Assigned task: Locate the string "algorithms" in the records below. Copy every line where it occurs.

Pictures paired with source code:

____

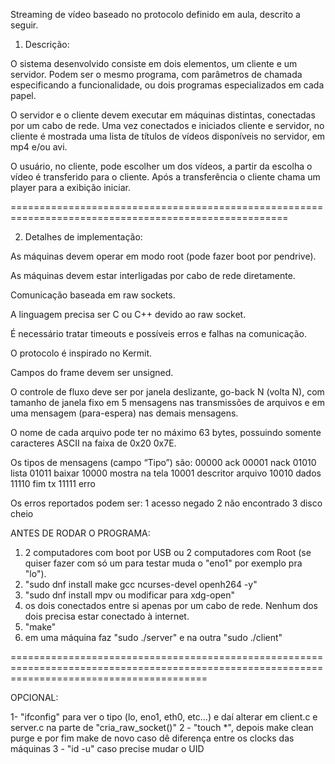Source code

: Streaming de vídeo baseado no protocolo definido em aula, descrito a seguir.

1. Descrição:

O sistema desenvolvido consiste em dois elementos, um cliente e um servidor. Podem ser o mesmo
programa, com parâmetros de chamada especificando a funcionalidade, ou dois programas
especializados em cada papel.

O servidor e o cliente devem executar em máquinas distintas, conectadas por um cabo de rede.
Uma vez conectados e iniciados cliente e servidor, no cliente é mostrada uma lista de títulos de
vídeos disponíveis no servidor, em mp4 e/ou avi.

O usuário, no cliente, pode escolher um dos vídeos, a partir da escolha o vídeo é
transferido para o cliente. Após a transferência o cliente chama um player para a exibição iniciar.

======================================================================================================

2. Detalhes de implementação:

As máquinas devem operar em modo root (pode fazer boot por pendrive).

As máquinas devem estar interligadas por cabo de rede diretamente.

Comunicação baseada em raw sockets.

A linguagem precisa ser C ou C++ devido ao raw socket.

É necessário tratar timeouts e possíveis erros e falhas na comunicação.

O protocolo é inspirado no Kermit.

Campos do frame devem ser unsigned.

O controle de fluxo deve ser por janela deslizante, go-back N (volta N), com tamanho de janela fixo
em 5 mensagens nas transmissões de arquivos e em uma mensagem (para-espera) nas demais
mensagens.

O nome de cada arquivo pode ter no máximo 63 bytes, possuindo
somente caracteres ASCII na faixa de 0x20 0x7E.

Os tipos de mensagens (campo “Tipo”) são:
00000 ack
00001 nack
01010 lista
01011 baixar
10000 mostra na tela
10001 descritor arquivo
10010 dados
11110 fim tx
11111 erro

Os erros reportados podem ser:
1 acesso negado
2 não encontrado
3 disco cheio

ANTES DE RODAR O PROGRAMA:

1) 2 computadores com boot por USB ou 2 computadores com Root (se quiser fazer com só um para testar muda o "eno1" por exemplo pra "lo").
2) "sudo dnf install make gcc ncurses-devel openh264 -y"
3) "sudo dnf install mpv ou modificar para xdg-open"
4) os dois conectados entre si apenas por um cabo de rede. Nenhum dos dois precisa estar conectado à internet.
5) "make"
6) em uma máquina faz "sudo ./server" e na outra "sudo ./client"

==============================================================================================================================================

OPCIONAL:

1- "ifconfig" para ver o tipo (lo, eno1, eth0, etc...) e daí alterar em client.c e server.c na parte de "cria_raw_socket()"
2 - "touch *", depois make clean purge e por fim make de novo caso dê diferença entre os clocks das máquinas
3 - "id -u" caso precise mudar o UID
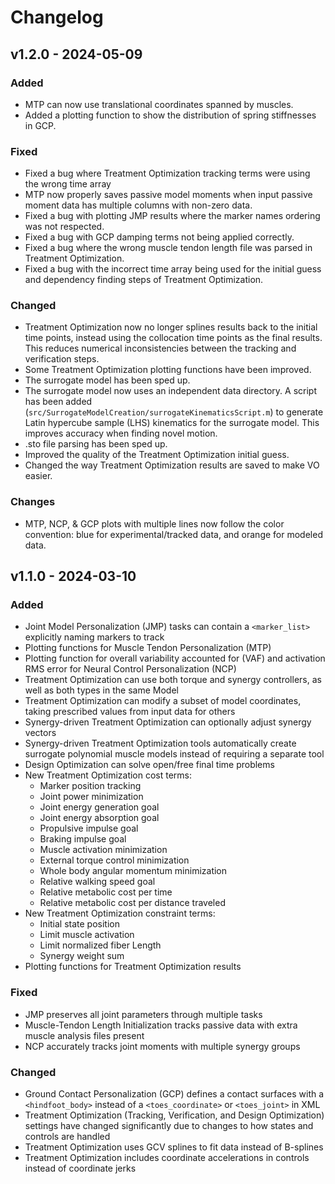 # Changelog

## v1.2.0 - 2024-05-09

### Added
- MTP can now use translational coordinates spanned by muscles.
- Added a plotting function to show the distribution of spring stiffnesses in GCP.

### Fixed
- Fixed a bug where Treatment Optimization tracking terms were using the wrong time array
- MTP now properly saves passive model moments when input passive moment data has multiple columns with non-zero data.
- Fixed a bug with plotting JMP results where the marker names ordering was not respected.
- Fixed a bug with GCP damping terms not being applied correctly.
- Fixed a bug where the wrong muscle tendon length file was parsed in Treatment Optimization.
- Fixed a bug with the incorrect time array being used for the initial guess and dependency finding steps of Treatment Optimization.

### Changed
- Treatment Optimization now no longer splines results back to the initial time points, instead using the collocation time points as the final results. This reduces numerical inconsistencies between the tracking and verification steps.
- Some Treatment Optimization plotting functions have been improved.
- The surrogate model has been sped up.
- The surrogate model now uses an independent data directory. A script has been added (`src/SurrogateModelCreation/surrogateKinematicsScript.m`) to generate Latin hypercube sample (LHS) kinematics for the surrogate model. This improves accuracy when finding novel motion.
- .sto file parsing has been sped up.
- Improved the quality of the Treatment Optimization initial guess.
- Changed the way Treatment Optimization results are saved to make VO easier.

### Changes
- MTP, NCP, & GCP plots with multiple lines now follow the color convention: blue for experimental/tracked data, and orange for modeled data.

## v1.1.0 - 2024-03-10

### Added
- Joint Model Personalization (JMP) tasks can contain a `<marker_list>` explicitly naming markers to track
- Plotting functions for Muscle Tendon Personalization (MTP)
- Plotting function for overall variability accounted for (VAF) and activation RMS error for Neural Control Personalization (NCP)
- Treatment Optimization can use both torque and synergy controllers, as well as both types in the same Model
- Treatment Optimization can modify a subset of model coordinates, taking prescribed values from input data for others
- Synergy-driven Treatment Optimization can optionally adjust synergy vectors
- Synergy-driven Treatment Optimization tools automatically create surrogate polynomial muscle models instead of requiring a separate tool
- Design Optimization can solve open/free final time problems
- New Treatment Optimization cost terms: 
	- Marker position tracking
	- Joint power minimization
	- Joint energy generation goal
	- Joint energy absorption goal
	- Propulsive impulse goal
	- Braking impulse goal
	- Muscle activation minimization
	- External torque control minimization
	- Whole body angular momentum minimization
	- Relative walking speed goal
	- Relative metabolic cost per time
	- Relative metabolic cost per distance traveled
- New Treatment Optimization constraint terms: 
	- Initial state position
	- Limit muscle activation
	- Limit normalized fiber Length
	- Synergy weight sum
- Plotting functions for Treatment Optimization results


### Fixed
- JMP preserves all joint parameters through multiple tasks
- Muscle-Tendon Length Initialization tracks passive data with extra muscle analysis files present
- NCP accurately tracks joint moments with multiple synergy groups


### Changed
- Ground Contact Personalization (GCP) defines a contact surfaces with a `<hindfoot_body>` instead of a `<toes_coordinate>` or `<toes_joint>` in XML
- Treatment Optimization (Tracking, Verification, and Design Optimization) settings have changed significantly due to changes to how states and controls are handled
- Treatment Optimization uses GCV splines to fit data instead of B-splines
- Treatment Optimization includes coordinate accelerations in controls instead of coordinate jerks

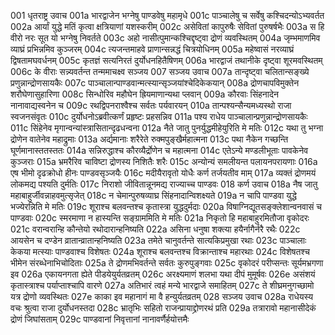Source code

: 001  धृतराष्ट्र उवाच
001a भारद्वाजेन भग्नेषु पाण्डवेषु महामृधे
001c पाञ्चालेषु च सर्वेषु कश्चिदन्योऽभ्यवर्तत
002a आर्यां युद्धे मतिं कृत्वा क्षत्रियाणां यशस्करीम्
002c असेवितां कापुरुषैः सेवितां पुरुषर्षभैः
003a स हि वीरो नरः सूत यो भग्नेषु निवर्तते
003c अहो नासीत्पुमान्कश्चिद्दृष्ट्वा द्रोणं व्यवस्थितम्
004a जृम्भमाणमिव व्याघ्रं प्रभिन्नमिव कुञ्जरम्
004c त्यजन्तमाहवे प्राणान्सन्नद्धं चित्रयोधिनम्
005a महेष्वासं नरव्याघ्रं द्विषतामघवर्धनम्
005c कृतज्ञं सत्यनिरतं दुर्योधनहितैषिणम्
006a भारद्वाजं तथानीके दृष्ट्वा शूरमवस्थितम्
006c के वीराः सन्न्यवर्तन्त तन्ममाचक्ष्व सञ्जय
007  सञ्जय उवाच
007a तान्दृष्ट्वा चलितान्सङ्ख्ये प्रणुन्नान्द्रोणसायकैः
007c पाञ्चालान्पाण्डवान्मत्स्यान्सृञ्जयांश्चेदिकेकयान्
008a द्रोणचापविमुक्तेन शरौघेणासुहारिणा
008c सिन्धोरिव महौघेन ह्रियमाणान्यथा प्लवान्
009a कौरवाः सिंहनादेन नानावाद्यस्वनेन च
009c रथद्विपनराश्वैश्च सर्वतः पर्यवारयन्
010a तान्पश्यन्सैन्यमध्यस्थो राजा स्वजनसंवृतः
010c दुर्योधनोऽब्रवीत्कर्णं प्रहृष्टः प्रहसन्निव
011a पश्य राधेय पाञ्चालान्प्रणुन्नान्द्रोणसायकैः
011c सिंहेनेव मृगान्वन्यांस्त्रासितान्दृढधन्वना
012a नैते जातु पुनर्युद्धमीहेयुरिति मे मतिः
012c यथा तु भग्ना द्रोणेन वातेनेव महाद्रुमाः
013a अर्द्यमानाः शरैरेते रुक्मपुङ्खैर्महात्मना
013c पथा नैकेन गच्छन्ति घूर्णमानास्ततस्ततः
014a सन्निरुद्धाश्च कौरव्यैर्द्रोणेन च महात्मना
014c एतेऽन्ये मण्डलीभूताः पावकेनेव कुञ्जराः
015a भ्रमरैरिव चाविष्टा द्रोणस्य निशितैः शरैः
015c अन्योन्यं समलीयन्त पलायनपरायणाः
016a एष भीमो दृढक्रोधो हीनः पाण्डवसृञ्जयैः
016c मदीयैरावृतो योधैः कर्ण तर्जयतीव माम्
017a व्यक्तं द्रोणमयं लोकमद्य पश्यति दुर्मतिः
017c निराशो जीवितान्नूनमद्य राज्याच्च पाण्डवः
018  कर्ण उवाच
018a नैष जातु महाबाहुर्जीवन्नाहवमुत्सृजेत्
018c न चेमान्पुरुषव्याघ्र सिंहनादान्विशक्ष्यते
019a न चापि पाण्डवा युद्धे भज्येरन्निति मे मतिः
019c शूराश्च बलवन्तश्च कृतास्त्रा युद्धदुर्मदाः
020a विषाग्निद्यूतसङ्क्लेशान्वनवासं च पाण्डवाः
020c स्मरमाणा न हास्यन्ति सङ्ग्राममिति मे मतिः
021a निकृतो हि महाबाहुरमितौजा वृकोदरः
021c वरान्वरान्हि कौन्तेयो रथोदारान्हनिष्यति
022a असिना धनुषा शक्त्या हयैर्नागैर्नरै रथैः
022c आयसेन च दण्डेन व्रातान्व्रातान्हनिष्यति
023a तमेते चानुवर्तन्ते सात्यकिप्रमुखा रथाः
023c पाञ्चालाः केकया मत्स्याः पाण्डवाश्च विशेषतः
024a शूराश्च बलवन्तश्च विक्रान्ताश्च महारथाः
024c विशेषतश्च भीमेन संरब्धेनाभिचोदिताः
025a ते द्रोणमभिवर्तन्ते सर्वतः कुरुपुङ्गवाः
025c वृकोदरं परीप्सन्तः सूर्यमभ्रगणा इव
026a एकायनगता ह्येते पीडयेयुर्यतव्रतम्
026c अरक्ष्यमाणं शलभा यथा दीपं मुमूर्षवः
026e असंशयं कृतास्त्राश्च पर्याप्ताश्चापि वारणे
027a अतिभारं त्वहं मन्ये भारद्वाजे समाहितम्
027c ते शीघ्रमनुगच्छामो यत्र द्रोणो व्यवस्थितः
027e काका इव महानागं मा वै हन्युर्यतव्रतम्
028  सञ्जय उवाच
028a राधेयस्य वचः श्रुत्वा राजा दुर्योधनस्तदा
028c भ्रातृभिः सहितो राजन्प्रायाद्द्रोणरथं प्रति
029a तत्रारावो महानासीदेकं द्रोणं जिघांसताम्
029c पाण्डवानां निवृत्तानां नानावर्णैर्हयोत्तमैः

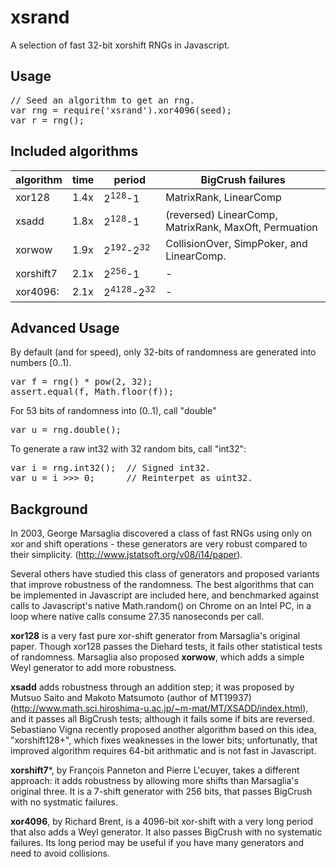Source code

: xsrand
======

A selection of fast 32-bit xorshift RNGs in Javascript.

Usage
-----

<pre>
// Seed an algorithm to get an rng.
var rng = require('xsrand').xor4096(seed);
var r = rng();
</pre>

Included algorithms
-------------------

| algorithm | time | period            | BigCrush failures        |
| --------- | ---- | ----------------- | ------------------------ |
| xor128    | 1.4x | 2<sup>128</sup>-1 | MatrixRank, LinearComp   |
| xsadd     | 1.8x | 2<sup>128</sup>-1 | (reversed) LinearComp, MatrixRank, MaxOft, Permuation |
| xorwow    | 1.9x | 2<sup>192</sup>-2<sup>32</sup> | CollisionOver, SimpPoker, and LinearComp. |
| xorshift7 | 2.1x | 2<sup>256</sup>-1 | - |
| xor4096:  | 2.1x | 2<sup>4128</sup>-2<sup>32</sup> | - |


Advanced Usage
--------------

By default (and for speed), only 32-bits of randomness are generated
into numbers [0..1).

<pre>
var f = rng() * pow(2, 32);
assert.equal(f, Math.floor(f));
</pre>

For 53 bits of randomness into (0..1), call "double"

<pre>
var u = rng.double();
</pre>

To generate a raw int32 with 32 random bits, call "int32":

<pre>
var i = rng.int32();  // Signed int32.
var u = i >>> 0;      // Reinterpet as uint32.
</pre>

Background
----------
In 2003, George Marsaglia discovered a class of
fast RNGs using only on xor and shift operations - these
generators are very robust compared to their simplicity.
(http://www.jstatsoft.org/v08/i14/paper).

Several others have studied this class of generators and
proposed variants that improve robustness of the randomness.
The best algorithms that can be implemented in Javascript
are included here, and benchmarked against calls to
Javascript's native Math.random() on Chrome on an Intel
PC, in a loop where native calls consume 27.35 nanoseconds
per call.

**xor128** is a very fast pure xor-shift generator from Marsaglia's
original paper.  Though xor128 passes the Diehard tests, it fails
other statistical tests of randomness.  Marsaglia also
proposed **xorwow**, which adds a simple Weyl generator
to add more robustness.

**xsadd** adds robustness through an addition step; it was
proposed by Mutsuo Saito and Makoto Matsumoto (author of MT19937)
(http://www.math.sci.hiroshima-u.ac.jp/~m-mat/MT/XSADD/index.html),
and it passes all BigCrush tests; although it fails some if
bits are reversed.  Sebastiano Vigna recently proposed another
algorithm based on this idea, "xorshift128+", which fixes
weaknesses in the lower bits; unfortunatly, that improved
algorithm requires 64-bit arithmatic and is not fast in Javascript.

**xorshift7***, by François Panneton and Pierre L'ecuyer, takes
a different approach: it adds robustness by allowing more shifts
than Marsaglia's original three.  It is a 7-shift generator
with 256 bits, that passes BigCrush with no systmatic failures.

**xor4096**, by Richard Brent, is a 4096-bit xor-shift with a
very long period that also adds a Weyl generator. It also passes
BigCrush with no systematic failures.  Its long period may
be useful if you have many generators and need to avoid
collisions.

____

Output below:
Included algorithms
The best algorithms that can be implemented in Javascript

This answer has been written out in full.